DATASET EXTRACT
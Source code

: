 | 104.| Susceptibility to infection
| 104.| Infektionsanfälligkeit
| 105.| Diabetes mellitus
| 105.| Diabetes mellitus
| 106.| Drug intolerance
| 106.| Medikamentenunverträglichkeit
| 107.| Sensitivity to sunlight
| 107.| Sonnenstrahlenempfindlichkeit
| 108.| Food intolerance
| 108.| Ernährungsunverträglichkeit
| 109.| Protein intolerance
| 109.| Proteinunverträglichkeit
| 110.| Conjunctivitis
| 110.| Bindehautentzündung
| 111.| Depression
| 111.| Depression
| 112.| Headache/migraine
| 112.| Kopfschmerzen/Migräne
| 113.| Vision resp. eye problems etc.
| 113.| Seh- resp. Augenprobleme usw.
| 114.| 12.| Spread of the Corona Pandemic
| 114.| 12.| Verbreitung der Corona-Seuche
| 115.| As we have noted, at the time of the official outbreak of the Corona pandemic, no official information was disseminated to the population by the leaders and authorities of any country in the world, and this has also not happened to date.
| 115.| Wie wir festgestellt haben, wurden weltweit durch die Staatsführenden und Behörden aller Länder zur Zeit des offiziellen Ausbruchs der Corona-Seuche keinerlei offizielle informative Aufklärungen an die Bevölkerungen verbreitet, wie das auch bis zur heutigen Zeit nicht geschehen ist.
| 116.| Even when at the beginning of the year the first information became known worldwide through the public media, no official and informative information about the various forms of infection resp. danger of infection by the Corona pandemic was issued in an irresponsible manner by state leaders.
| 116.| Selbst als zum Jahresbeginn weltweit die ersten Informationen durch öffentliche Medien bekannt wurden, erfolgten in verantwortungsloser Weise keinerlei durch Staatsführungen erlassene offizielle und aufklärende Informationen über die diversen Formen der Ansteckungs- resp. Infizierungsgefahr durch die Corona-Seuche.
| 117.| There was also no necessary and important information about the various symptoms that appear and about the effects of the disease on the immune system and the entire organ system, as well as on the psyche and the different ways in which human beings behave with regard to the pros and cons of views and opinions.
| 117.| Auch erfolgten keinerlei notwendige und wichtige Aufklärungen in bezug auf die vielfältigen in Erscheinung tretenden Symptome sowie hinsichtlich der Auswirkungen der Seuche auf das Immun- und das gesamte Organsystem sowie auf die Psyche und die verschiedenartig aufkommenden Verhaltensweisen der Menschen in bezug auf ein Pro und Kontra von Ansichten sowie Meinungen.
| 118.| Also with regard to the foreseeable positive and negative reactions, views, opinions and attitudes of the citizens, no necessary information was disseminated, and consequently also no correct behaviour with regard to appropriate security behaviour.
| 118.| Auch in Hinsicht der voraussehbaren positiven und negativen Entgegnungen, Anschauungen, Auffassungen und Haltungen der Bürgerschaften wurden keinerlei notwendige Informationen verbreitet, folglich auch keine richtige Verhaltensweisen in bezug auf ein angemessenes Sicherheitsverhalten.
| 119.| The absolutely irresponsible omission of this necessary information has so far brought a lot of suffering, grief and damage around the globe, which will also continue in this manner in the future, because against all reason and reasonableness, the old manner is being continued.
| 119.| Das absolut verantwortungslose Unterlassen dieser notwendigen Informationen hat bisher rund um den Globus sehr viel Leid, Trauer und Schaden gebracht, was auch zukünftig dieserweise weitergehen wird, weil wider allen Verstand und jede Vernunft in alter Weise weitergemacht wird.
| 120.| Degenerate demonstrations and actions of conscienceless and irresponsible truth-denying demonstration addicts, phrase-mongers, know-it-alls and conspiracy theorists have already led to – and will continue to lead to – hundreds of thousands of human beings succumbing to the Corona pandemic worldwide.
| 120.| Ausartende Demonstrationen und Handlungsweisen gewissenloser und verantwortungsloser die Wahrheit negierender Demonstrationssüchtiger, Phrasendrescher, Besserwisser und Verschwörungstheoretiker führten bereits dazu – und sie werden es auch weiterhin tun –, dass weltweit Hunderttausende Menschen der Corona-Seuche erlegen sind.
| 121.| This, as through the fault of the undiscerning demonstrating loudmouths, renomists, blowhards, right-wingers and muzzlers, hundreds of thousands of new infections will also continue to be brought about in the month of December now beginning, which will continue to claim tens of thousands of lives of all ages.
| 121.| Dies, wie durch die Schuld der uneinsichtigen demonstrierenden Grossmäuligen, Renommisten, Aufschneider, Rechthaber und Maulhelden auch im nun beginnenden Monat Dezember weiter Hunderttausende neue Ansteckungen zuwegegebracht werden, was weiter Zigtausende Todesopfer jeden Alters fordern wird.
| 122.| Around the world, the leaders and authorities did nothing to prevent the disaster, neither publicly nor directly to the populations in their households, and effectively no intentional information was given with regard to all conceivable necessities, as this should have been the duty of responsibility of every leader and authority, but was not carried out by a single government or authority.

PROBLEM REQUIREMENTS
Write out a verbatim copy of the data, beginning with its first line and ending with the line that contains "resp. Augenprobleme usw.".

EXERCISE SOLUTION
Source code

: | 104.| Susceptibility to infection
| 104.| Infektionsanfälligkeit
| 105.| Diabetes mellitus
| 105.| Diabetes mellitus
| 106.| Drug intolerance
| 106.| Medikamentenunverträglichkeit
| 107.| Sensitivity to sunlight
| 107.| Sonnenstrahlenempfindlichkeit
| 108.| Food intolerance
| 108.| Ernährungsunverträglichkeit
| 109.| Protein intolerance
| 109.| Proteinunverträglichkeit
| 110.| Conjunctivitis
| 110.| Bindehautentzündung
| 111.| Depression
| 111.| Depression
| 112.| Headache/migraine
| 112.| Kopfschmerzen/Migräne
| 113.| Vision resp. eye problems etc.
| 113.| Seh- resp. Augenprobleme usw.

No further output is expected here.